AgPipeline.github.io

Transformers

This document provides information on the design of transformers as well as providing details on how we’ve implemented that design.

Each transformer is constructed by combining different conceptual Types, each which corresponds to distinct files and specific function signatures. After the Overview section below, the different Types are presented in their own section starting with the Entry Point Type first.

This documentation emphasises Docker usage of the code with the expectation that the concepts can be transferred to non-Docker contexts. In other words, while we make extensive use of Docker, it’s not required.

Overview

Each transformer is the combination of several conceptual Types that are implemented as specifically-named files containing specifically-named-and-parameterized functions (specific function signatures).

The main motivations for this approach are:

To separate common code from mutable code as much as possible. For example, converting a .bin file to a georeferenced .tif image file doesn’t appear to have much in common with creating an othomosaic of the georeferenced image files. However it’s only the specifics of the data transformation that are different, not the flow of control and the runtime environment.
Reduce the cognitive overhead needed to produce a working transformer. By providing a consistent workflow and environment, developers can focus on the task at hand with minimal book keeping knowledge resulting in a reduction of required tasks.
Provide stable transformers quickly. Using the same code for the workflow and the request environment means that mistakes are reduced and testing can be more robust. For example, developers of Algorithms can focus on their piece of a transformer knowing that workflow and environmental concerns are already taken care of.
Flexibility of runtime environments. By isolating the code that works with a specific runtime environment, the ability to migrate a transformer to a different environment is amplified; implement code for your environment, combine it with the entry point and algorithm code, and a new transformer is created for your runtime environment. Next you can combine the proven environment with any other algorithms you need to easily create your workflow using existing pieces.

The image below shows a graphical overview of how the transformers are organised conceptually and as repositories or libraries. Each of the columns with a thicker border on the right can be where a transformer is considered complete. (In the diagram below, these are the Algorithm and Plot-level columns.)

The explanation of the left-most tabs on the above image are:

Type - the generic type of code concept/repository each column represents
Info - high level intent statement and one or more example repositories in the AgPipeline GitHub Organization
Details - contains information on expected file names, provided functions/methods, and file dependencies
More - additional information that doesn’t fit in the above rows

Referring to the above image, the minimal set of Types needed for a complete transformer are Entry Point, Environmental, and Algorithm.
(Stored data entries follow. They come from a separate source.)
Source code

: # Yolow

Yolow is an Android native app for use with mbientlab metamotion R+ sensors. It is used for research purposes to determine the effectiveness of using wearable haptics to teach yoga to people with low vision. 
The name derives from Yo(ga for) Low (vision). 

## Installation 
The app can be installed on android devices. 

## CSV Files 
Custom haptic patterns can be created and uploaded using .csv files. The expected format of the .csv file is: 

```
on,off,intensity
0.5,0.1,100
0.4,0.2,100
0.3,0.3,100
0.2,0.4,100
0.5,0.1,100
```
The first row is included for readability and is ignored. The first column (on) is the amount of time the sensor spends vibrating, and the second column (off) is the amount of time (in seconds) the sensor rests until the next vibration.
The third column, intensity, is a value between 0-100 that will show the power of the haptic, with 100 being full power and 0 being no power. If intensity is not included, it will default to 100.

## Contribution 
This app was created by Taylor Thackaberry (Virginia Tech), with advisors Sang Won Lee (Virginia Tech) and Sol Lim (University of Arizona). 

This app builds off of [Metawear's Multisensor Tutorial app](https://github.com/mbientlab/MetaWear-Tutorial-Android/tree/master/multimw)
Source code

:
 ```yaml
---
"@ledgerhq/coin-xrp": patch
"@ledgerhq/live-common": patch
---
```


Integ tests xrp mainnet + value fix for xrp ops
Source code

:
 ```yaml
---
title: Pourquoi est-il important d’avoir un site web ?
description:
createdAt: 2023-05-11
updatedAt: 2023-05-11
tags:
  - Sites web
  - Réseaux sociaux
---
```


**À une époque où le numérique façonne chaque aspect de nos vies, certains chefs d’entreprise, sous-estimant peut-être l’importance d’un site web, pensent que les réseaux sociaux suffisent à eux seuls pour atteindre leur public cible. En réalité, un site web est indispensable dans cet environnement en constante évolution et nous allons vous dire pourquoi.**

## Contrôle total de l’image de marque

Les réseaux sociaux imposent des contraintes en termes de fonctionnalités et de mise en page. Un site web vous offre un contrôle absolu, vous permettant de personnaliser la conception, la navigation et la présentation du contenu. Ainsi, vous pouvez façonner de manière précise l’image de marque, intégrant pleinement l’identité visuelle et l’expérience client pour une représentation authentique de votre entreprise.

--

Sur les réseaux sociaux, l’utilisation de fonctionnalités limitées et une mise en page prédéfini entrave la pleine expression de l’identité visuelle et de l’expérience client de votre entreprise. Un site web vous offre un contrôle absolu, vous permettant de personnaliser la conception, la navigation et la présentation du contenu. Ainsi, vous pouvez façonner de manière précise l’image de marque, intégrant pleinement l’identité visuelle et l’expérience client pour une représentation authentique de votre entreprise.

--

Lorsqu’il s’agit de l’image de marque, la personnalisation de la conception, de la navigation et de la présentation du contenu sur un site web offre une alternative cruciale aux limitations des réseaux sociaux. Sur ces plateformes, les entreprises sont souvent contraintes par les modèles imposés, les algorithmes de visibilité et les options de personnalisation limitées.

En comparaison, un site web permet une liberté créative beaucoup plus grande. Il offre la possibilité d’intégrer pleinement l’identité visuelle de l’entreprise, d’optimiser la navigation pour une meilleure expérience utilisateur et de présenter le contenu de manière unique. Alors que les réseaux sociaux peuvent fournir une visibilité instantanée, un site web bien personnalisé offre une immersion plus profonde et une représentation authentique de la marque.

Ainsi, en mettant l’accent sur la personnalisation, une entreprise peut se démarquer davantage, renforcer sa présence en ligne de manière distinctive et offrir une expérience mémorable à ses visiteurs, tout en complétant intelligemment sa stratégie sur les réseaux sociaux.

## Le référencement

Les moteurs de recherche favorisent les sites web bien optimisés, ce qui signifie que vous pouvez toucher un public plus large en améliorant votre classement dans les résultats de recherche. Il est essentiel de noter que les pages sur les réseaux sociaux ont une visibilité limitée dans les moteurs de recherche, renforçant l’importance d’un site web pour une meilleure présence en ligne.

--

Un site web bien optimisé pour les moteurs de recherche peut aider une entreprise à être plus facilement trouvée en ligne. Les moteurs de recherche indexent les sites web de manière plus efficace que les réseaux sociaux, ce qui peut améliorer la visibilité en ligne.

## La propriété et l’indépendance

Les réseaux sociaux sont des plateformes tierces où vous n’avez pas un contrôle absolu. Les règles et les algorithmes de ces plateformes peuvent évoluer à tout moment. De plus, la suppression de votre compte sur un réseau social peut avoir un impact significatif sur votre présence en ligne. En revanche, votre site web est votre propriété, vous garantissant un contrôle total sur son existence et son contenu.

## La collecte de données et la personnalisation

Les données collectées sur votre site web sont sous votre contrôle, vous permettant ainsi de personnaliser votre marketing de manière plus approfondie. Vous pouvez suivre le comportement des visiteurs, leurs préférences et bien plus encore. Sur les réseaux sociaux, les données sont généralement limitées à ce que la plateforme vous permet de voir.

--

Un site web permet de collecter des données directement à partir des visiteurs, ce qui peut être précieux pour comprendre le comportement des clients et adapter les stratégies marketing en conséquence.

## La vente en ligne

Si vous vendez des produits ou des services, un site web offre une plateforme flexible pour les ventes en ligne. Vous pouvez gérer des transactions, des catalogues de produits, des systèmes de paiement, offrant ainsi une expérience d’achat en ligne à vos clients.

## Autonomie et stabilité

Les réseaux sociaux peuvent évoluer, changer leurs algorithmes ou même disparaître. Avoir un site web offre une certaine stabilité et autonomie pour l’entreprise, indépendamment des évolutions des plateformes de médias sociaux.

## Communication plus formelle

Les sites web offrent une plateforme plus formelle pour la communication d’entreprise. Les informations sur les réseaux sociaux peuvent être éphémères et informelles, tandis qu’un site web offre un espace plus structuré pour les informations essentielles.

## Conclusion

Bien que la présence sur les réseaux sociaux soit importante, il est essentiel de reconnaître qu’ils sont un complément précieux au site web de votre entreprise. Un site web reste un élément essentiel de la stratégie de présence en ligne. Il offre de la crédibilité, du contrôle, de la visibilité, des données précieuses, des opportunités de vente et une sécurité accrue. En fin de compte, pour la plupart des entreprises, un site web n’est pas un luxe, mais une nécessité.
This can be extended to be more specific by adding Plot Level Type. Additionally, if the runtime environment requires it, a Transformer can also have an Override Entry Point Type to perform initialization tasks.
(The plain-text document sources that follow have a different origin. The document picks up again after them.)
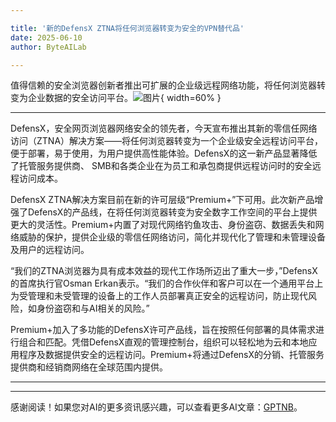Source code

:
 ```yaml
---

title: '新的DefensX ZTNA将任何浏览器转变为安全的VPN替代品'
date: 2025-06-10
author: ByteAILab

---
```


值得信赖的安全浏览器创新者推出可扩展的企业级远程网络功能，将任何浏览器转变为企业数据的安全访问平台。![图片](https://ai-techpark.com/wp-content/uploads/DefensX.jpg){ width=60% }

---
DefensX，安全网页浏览器网络安全的领先者，今天宣布推出其新的零信任网络访问（ZTNA）解决方案——将任何浏览器转变为一个企业级安全远程访问平台，便于部署，易于使用，为用户提供高性能体验。DefensX的这一新产品显著降低了托管服务提供商、 SMB和各类企业在为员工和承包商提供远程访问时的安全远程访问成本。

DefensX ZTNA解决方案目前在新的许可层级“Premium+”下可用。此次新产品增强了DefensX的产品线，在将任何浏览器转变为安全数字工作空间的平台上提供更大的灵活性。Premium+内置了对现代网络钓鱼攻击、身份盗窃、数据丢失和网络威胁的保护，提供企业级的零信任网络访问，简化并现代化了管理和未管理设备及用户的远程访问。

“我们的ZTNA浏览器为具有成本效益的现代工作场所迈出了重大一步，”DefensX的首席执行官Osman Erkan表示。“我们的合作伙伴和客户可以在一个通用平台上为受管理和未受管理的设备上的工作人员部署真正安全的远程访问，防止现代风险，如身份盗窃和与AI相关的风险。”

Premium+加入了多功能的DefensX许可产品线，旨在按照任何部署的具体需求进行组合和匹配。凭借DefensX直观的管理控制台，组织可以轻松地为云和本地应用程序及数据提供安全的远程访问。Premium+将通过DefensX的分销、托管服务提供商和经销商网络在全球范围内提供。

---
---
感谢阅读！如果您对AI的更多资讯感兴趣，可以查看更多AI文章：[GPTNB](https://gptnb.com)。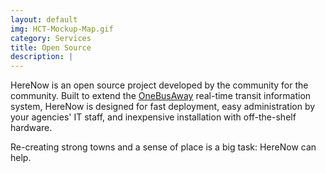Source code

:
 ```yaml
---
layout: default
img: HCT-Mockup-Map.gif
category: Services
title: Open Source
description: |
---
```

HereNow is an open source project developed by the community for the community. Built to extend the [OneBusAway](http://onebusaway.org/) real-time transit information system, HereNow is designed for fast deployment, easy administration by your agencies' IT staff, and inexpensive installation with off-the-shelf hardware.

Re-creating strong towns and a sense of place is a big task: HereNow can help.
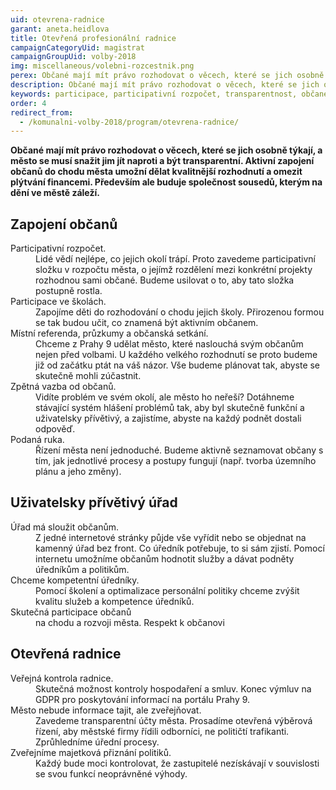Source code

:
 ```yaml
---
uid: otevrena-radnice
garant: aneta.heidlova
title: Otevřená profesionální radnice
campaignCategoryUid: magistrat
campaignGroupUid: volby-2018
img: miscellaneous/volebni-rozcestnik.png
perex: Občané mají mít právo rozhodovat o věcech, které se jich osobně týkají, a město se musí snažit jim jít naproti a být transparentní.
description: Občané mají mít právo rozhodovat o věcech, které se jich osobně týkají, a město se musí snažit jim jít naproti a být transparentní.
keywords: participace, participativní rozpočet, transparentnost, občané, open data
order: 4
redirect_from:
  - /komunalni-volby-2018/program/otevrena-radnice/
---
```


**Občané mají mít právo rozhodovat o věcech, které se jich osobně týkají, a město se musí snažit jim jít naproti a být transparentní. Aktivní zapojení občanů do chodu města umožní dělat kvalitnější rozhodnutí a omezit plýtvání financemi. Především ale buduje společnost sousedů, kterým na dění ve městě záleží.**

## Zapojení občanů

<dl class="c-program-key-point-list">
    <dt>Participativní rozpočet.</dt>
    <dd>Lidé vědí nejlépe, co jejich okolí trápí. Proto zavedeme participativní složku v rozpočtu města, o jejímž rozdělení mezi konkrétní projekty rozhodnou sami občané. Budeme usilovat o to, aby tato složka postupně rostla.</dd>
    <dt>Participace ve školách.</dt>
    <dd>Zapojíme děti do rozhodování o chodu jejich školy. Přirozenou formou se tak budou učit, co znamená být aktivním občanem.</dd>
    <dt>Místní referenda, průzkumy a občanská setkání.</dt>
    <dd>Chceme z Prahy 9 udělat město, které naslouchá svým občanům nejen před volbami. U každého velkého rozhodnutí se proto budeme již od začátku ptát na váš názor. Vše budeme plánovat tak, abyste se skutečně mohli zúčastnit.</dd>
    <dt>Zpětná vazba od občanů.</dt>
    <dd>Vidíte problém ve svém okolí, ale město ho neřeší? Dotáhneme stávající systém hlášení problémů tak, aby byl skutečně funkční a uživatelsky přívětivý, a zajistíme, abyste na každý podnět dostali odpověď.</dd>
    <dt>Podaná ruka.</dt>
    <dd>Řízení města není jednoduché. Budeme aktivně seznamovat občany s tím, jak jednotlivé procesy a postupy fungují (např. tvorba územního plánu a jeho změny).</dd>
</dl>

## Uživatelsky přívětivý úřad

<dl class="c-program-key-point-list">
    <dt>Úřad má sloužit občanům.</dt>
	<dd>Z jedné internetové stránky půjde vše vyřídit nebo se objednat na kamenný úřad bez front. Co úředník potřebuje, to si sám zjistí. Pomocí internetu umožníme občanům hodnotit služby a dávat podněty úředníkům a politikům. </dd>
    <dt>Chceme kompetentní úředníky.</dt>
    <dd>Pomocí školení a optimalizace personální politiky chceme zvýšit kvalitu služeb a kompetence úředníků.</dd>
	<dt>Skutečná participace občanů</dt>
	<dd>na chodu a rozvoji města. Respekt k občanovi</dd>
</dl>

## Otevřená radnice

<dl class="c-program-key-point-list">
    <dt>Veřejná kontrola radnice.</dt>
	<dd>Skutečná možnost kontroly hospodaření a smluv. Konec výmluv na GDPR pro poskytování informací na portálu Prahy 9.</dd>
	<dt>Město nebude informace tajit, ale zveřejňovat.</dt>
	<dd>Zavedeme transparentní účty města. Prosadíme otevřená výběrová řízení, aby městské firmy řídili odborníci, ne političtí trafikanti. Zprůhledníme úřední procesy.</dd>
	<dt>Zveřejníme majetková přiznání politiků.</dt>
	<dd>Každý bude moci kontrolovat, že zastupitelé nezískávají v souvislosti se svou funkcí neoprávněné výhody.</dd>
</dl>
The top-most tabs represent a conceptual grouping of the columns they cover. The explanation for these tabs are:

Optional Entry point - this Type is used when the environment a transformer is running in has requirements that can’t be met with the code base implementing the Types. For example, establishing a connection and fetching metadata needed by downstream code
One complete transformer - the minimal set of Types that needs to be implemented to fulfill the requirements for a transformer
Science transformer - to facilitate the development of Scientific algorithms and their incorporation into workflows, it’s desirable to have specialized transformer templates that are geared towards one set of data conditions; handling plot-level RGB data for example

While in most cases code repositories can correspond to one of the columns in the diagram and build upon each other (moving left to right), there are special cases where a repository contains more than one of the shown columns. This is typically due to special cases where the default workflow isn’t sufficient for the task.
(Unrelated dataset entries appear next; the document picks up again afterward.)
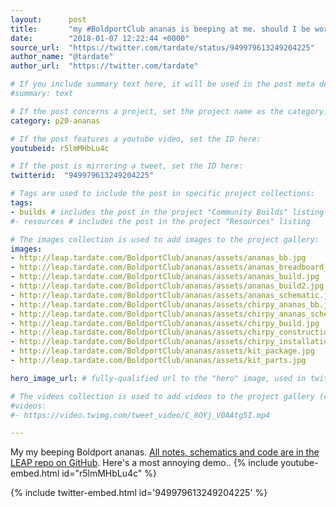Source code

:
 ```yaml
---
layout:      post
title:       "my #BoldportClub ananas is beeping at me. should I be worried?! LEAP#369"
date:        "2018-01-07 12:22:44 +0000"
source_url:  "https://twitter.com/tardate/status/949979613249204225"
author_name: "@tardate"
author_url:  "https://twitter.com/tardate"

# If you include summary text here, it will be used in the post meta description instead of an excerpt from the post body
#summary: text

# If the post concerns a project, set the project name as the category:
category: p20-ananas

# If the post features a youtube video, set the ID here:
youtubeid: r5lmMHbLu4c

# If the post is mirroring a tweet, set the ID here:
twitterid:  "949979613249204225"

# Tags are used to include the post in specific project collections:
tags:
- builds # includes the post in the project "Community Builds" listing
#- resources # includes the post in the project "Resources" listing

# The images collection is used to add images to the project gallery:
images:
- http://leap.tardate.com/BoldportClub/ananas/assets/ananas_bb.jpg
- http://leap.tardate.com/BoldportClub/ananas/assets/ananas_breadboard_build.jpg
- http://leap.tardate.com/BoldportClub/ananas/assets/ananas_build.jpg
- http://leap.tardate.com/BoldportClub/ananas/assets/ananas_build2.jpg
- http://leap.tardate.com/BoldportClub/ananas/assets/ananas_schematic.jpg
- http://leap.tardate.com/BoldportClub/ananas/assets/chirpy_ananas_bb.jpg
- http://leap.tardate.com/BoldportClub/ananas/assets/chirpy_ananas_schematic.jpg
- http://leap.tardate.com/BoldportClub/ananas/assets/chirpy_build.jpg
- http://leap.tardate.com/BoldportClub/ananas/assets/chirpy_construction.jpg
- http://leap.tardate.com/BoldportClub/ananas/assets/chirpy_installation.jpg
- http://leap.tardate.com/BoldportClub/ananas/assets/kit_package.jpg
- http://leap.tardate.com/BoldportClub/ananas/assets/kit_parts.jpg

hero_image_url: # fully-qualified url to the "hero" image, used in twitter cards for example

# The videos collection is used to add videos to the project gallery (currently only mp4):
#videos:
#- https://video.twimg.com/tweet_video/C_8OYj_V0AAtg5I.mp4

---
```


My my beeping Boldport ananas.
[All notes, schematics and code are in the LEAP repo on GitHub](https://github.com/tardate/LittleArduinoProjects/tree/master/BoldportClub/binco).
Here's a most annoying demo..
{% include youtube-embed.html id="r5lmMHbLu4c" %}

{% include twitter-embed.html id='949979613249204225' %}


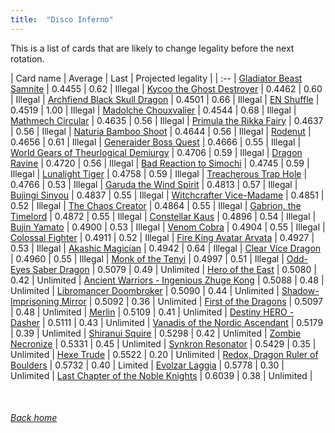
 ```yaml
---
title:  "Disco Inferno"
---
```


This is a list of cards that are likely to change legality before the next rotation.

| Card name | Average | Last | Projected legality |
| :-- |
[Gladiator Beast Samnite](https://db.ygoprodeck.com/card/?search=Gladiator%20Beast%20Samnite) | 0.4455 | 0.62 | Illegal |
[Kycoo the Ghost Destroyer](https://db.ygoprodeck.com/card/?search=Kycoo%20the%20Ghost%20Destroyer) | 0.4462 | 0.60 | Illegal |
[Archfiend Black Skull Dragon](https://db.ygoprodeck.com/card/?search=Archfiend%20Black%20Skull%20Dragon) | 0.4501 | 0.66 | Illegal |
[EN Shuffle](https://db.ygoprodeck.com/card/?search=EN%20Shuffle) | 0.4519 | 1.00 | Illegal |
[Madolche Chouxvalier](https://db.ygoprodeck.com/card/?search=Madolche%20Chouxvalier) | 0.4544 | 0.68 | Illegal |
[Mathmech Circular](https://db.ygoprodeck.com/card/?search=Mathmech%20Circular) | 0.4635 | 0.56 | Illegal |
[Primula the Rikka Fairy](https://db.ygoprodeck.com/card/?search=Primula%20the%20Rikka%20Fairy) | 0.4637 | 0.56 | Illegal |
[Naturia Bamboo Shoot](https://db.ygoprodeck.com/card/?search=Naturia%20Bamboo%20Shoot) | 0.4644 | 0.56 | Illegal |
[Rodenut](https://db.ygoprodeck.com/card/?search=Rodenut) | 0.4656 | 0.61 | Illegal |
[Generaider Boss Quest](https://db.ygoprodeck.com/card/?search=Generaider%20Boss%20Quest) | 0.4666 | 0.55 | Illegal |
[World Gears of Theurlogical Demiurgy](https://db.ygoprodeck.com/card/?search=World%20Gears%20of%20Theurlogical%20Demiurgy) | 0.4706 | 0.59 | Illegal |
[Dragon Ravine](https://db.ygoprodeck.com/card/?search=Dragon%20Ravine) | 0.4720 | 0.56 | Illegal |
[Bad Reaction to Simochi](https://db.ygoprodeck.com/card/?search=Bad%20Reaction%20to%20Simochi) | 0.4745 | 0.59 | Illegal |
[Lunalight Tiger](https://db.ygoprodeck.com/card/?search=Lunalight%20Tiger) | 0.4758 | 0.59 | Illegal |
[Treacherous Trap Hole](https://db.ygoprodeck.com/card/?search=Treacherous%20Trap%20Hole) | 0.4766 | 0.53 | Illegal |
[Garuda the Wind Spirit](https://db.ygoprodeck.com/card/?search=Garuda%20the%20Wind%20Spirit) | 0.4813 | 0.57 | Illegal |
[Bujingi Sinyou](https://db.ygoprodeck.com/card/?search=Bujingi%20Sinyou) | 0.4837 | 0.55 | Illegal |
[Witchcrafter Vice-Madame](https://db.ygoprodeck.com/card/?search=Witchcrafter%20Vice-Madame) | 0.4851 | 0.52 | Illegal |
[The Chaos Creator](https://db.ygoprodeck.com/card/?search=The%20Chaos%20Creator) | 0.4864 | 0.55 | Illegal |
[Gabrion, the Timelord](https://db.ygoprodeck.com/card/?search=Gabrion,%20the%20Timelord) | 0.4872 | 0.55 | Illegal |
[Constellar Kaus](https://db.ygoprodeck.com/card/?search=Constellar%20Kaus) | 0.4896 | 0.54 | Illegal |
[Bujin Yamato](https://db.ygoprodeck.com/card/?search=Bujin%20Yamato) | 0.4900 | 0.53 | Illegal |
[Venom Cobra](https://db.ygoprodeck.com/card/?search=Venom%20Cobra) | 0.4904 | 0.55 | Illegal |
[Colossal Fighter](https://db.ygoprodeck.com/card/?search=Colossal%20Fighter) | 0.4911 | 0.52 | Illegal |
[Fire King Avatar Arvata](https://db.ygoprodeck.com/card/?search=Fire%20King%20Avatar%20Arvata) | 0.4927 | 0.53 | Illegal |
[Akashic Magician](https://db.ygoprodeck.com/card/?search=Akashic%20Magician) | 0.4942 | 0.64 | Illegal |
[Clear Vice Dragon](https://db.ygoprodeck.com/card/?search=Clear%20Vice%20Dragon) | 0.4960 | 0.55 | Illegal |
[Monk of the Tenyi](https://db.ygoprodeck.com/card/?search=Monk%20of%20the%20Tenyi) | 0.4997 | 0.51 | Illegal |
[Odd-Eyes Saber Dragon](https://db.ygoprodeck.com/card/?search=Odd-Eyes%20Saber%20Dragon) | 0.5079 | 0.49 | Unlimited |
[Hero of the East](https://db.ygoprodeck.com/card/?search=Hero%20of%20the%20East) | 0.5080 | 0.42 | Unlimited |
[Ancient Warriors - Ingenious Zhuge Kong](https://db.ygoprodeck.com/card/?search=Ancient%20Warriors%20-%20Ingenious%20Zhuge%20Kong) | 0.5088 | 0.48 | Unlimited |
[Libromancer Doombroker](https://db.ygoprodeck.com/card/?search=Libromancer%20Doombroker) | 0.5090 | 0.44 | Unlimited |
[Shadow-Imprisoning Mirror](https://db.ygoprodeck.com/card/?search=Shadow-Imprisoning%20Mirror) | 0.5092 | 0.36 | Unlimited |
[First of the Dragons](https://db.ygoprodeck.com/card/?search=First%20of%20the%20Dragons) | 0.5097 | 0.48 | Unlimited |
[Merlin](https://db.ygoprodeck.com/card/?search=Merlin) | 0.5109 | 0.41 | Unlimited |
[Destiny HERO - Dasher](https://db.ygoprodeck.com/card/?search=Destiny%20HERO%20-%20Dasher) | 0.5111 | 0.43 | Unlimited |
[Vanadis of the Nordic Ascendant](https://db.ygoprodeck.com/card/?search=Vanadis%20of%20the%20Nordic%20Ascendant) | 0.5179 | 0.39 | Unlimited |
[Shiranui Squire](https://db.ygoprodeck.com/card/?search=Shiranui%20Squire) | 0.5298 | 0.42 | Unlimited |
[Zombie Necronize](https://db.ygoprodeck.com/card/?search=Zombie%20Necronize) | 0.5331 | 0.45 | Unlimited |
[Synkron Resonator](https://db.ygoprodeck.com/card/?search=Synkron%20Resonator) | 0.5429 | 0.35 | Unlimited |
[Hexe Trude](https://db.ygoprodeck.com/card/?search=Hexe%20Trude) | 0.5522 | 0.20 | Unlimited |
[Redox, Dragon Ruler of Boulders](https://db.ygoprodeck.com/card/?search=Redox,%20Dragon%20Ruler%20of%20Boulders) | 0.5732 | 0.40 | Limited |
[Evolzar Laggia](https://db.ygoprodeck.com/card/?search=Evolzar%20Laggia) | 0.5778 | 0.30 | Unlimited |
[Last Chapter of the Noble Knights](https://db.ygoprodeck.com/card/?search=Last%20Chapter%20of%20the%20Noble%20Knights) | 0.6039 | 0.38 | Unlimited |

<br>

###### [Back home](index)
Transformer environmental expectations

Transformers have a few runtime environment expectations that are important to note:

workspace (or scratch space): a disk location where files can be created, deleted, or modified as needed
optional request metadata: sometimes metadata of some sort is provided that defines the scientific environment that it’s running in and information related to the current request
transformer metadata: for recurrent runs, transformer specific metadata returned from any previous requests
resulting metadata: transformer returned metadata specific to the current request will be correctly handled by the calling process (stored, moved, ignored, etc). Transformers are expected to place their work in the specified workspace and not worry about where the results ultimately end up.
cleanup: the calling process will cleanup the environment used by the transformer based upon its knowledge of the request and the results returned by the transformer (cleaning up the workspace, for example). In other words, transformers are not responsible for cleanup.

Type Details

This section provides additional information on each of the Types in the diagram shown in the Overview section above. Each of the Type subsections provided here has information on its intent along with other concepts related to that Type.

Entry Point

As the name implies, this is considered the entry point to a transformer. The purpose of the entry point is to provide a common flow of control that each transformer can utilize, and a basic set of command line parameters common to all derived transformers.

Refer to the Entry Point page for a more technical description of this Type.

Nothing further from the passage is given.